Exercise
Scan the records for the string "search" and copy every line that holds it.

Saved entries
--*--
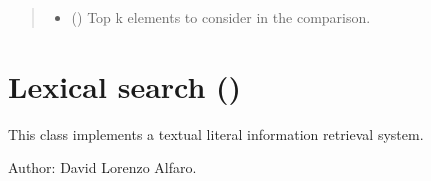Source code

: \documentclass[letterpaper,10pt,english]{sphinxmanual}
\begin{document}
\begin{fulllineitems}
\begin{fulllineitems}
\begin{quote}
\begin{description}
\begin{itemize}
\item {} 
 (\sphinxstyleliteralemphasis{\sphinxupquote{, }}) \textendash{} Top k elements to consider in the comparison.

\end{itemize}

\end{description}\end{quote}

\end{fulllineitems}


\end{fulllineitems}



\chapter{Lexical search ()}
\label{\detokenize{code:module-lexical_search}}\label{\detokenize{code:lexical-search-lexical-search-py}}
This class implements a textual literal information retrieval system.

Author: David Lorenzo Alfaro.
\end{document}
--*--
Result
\chapter{Lexical search ()}
\label{\detokenize{code:module-lexical_search}}\label{\detokenize{code:lexical-search-lexical-search-py}}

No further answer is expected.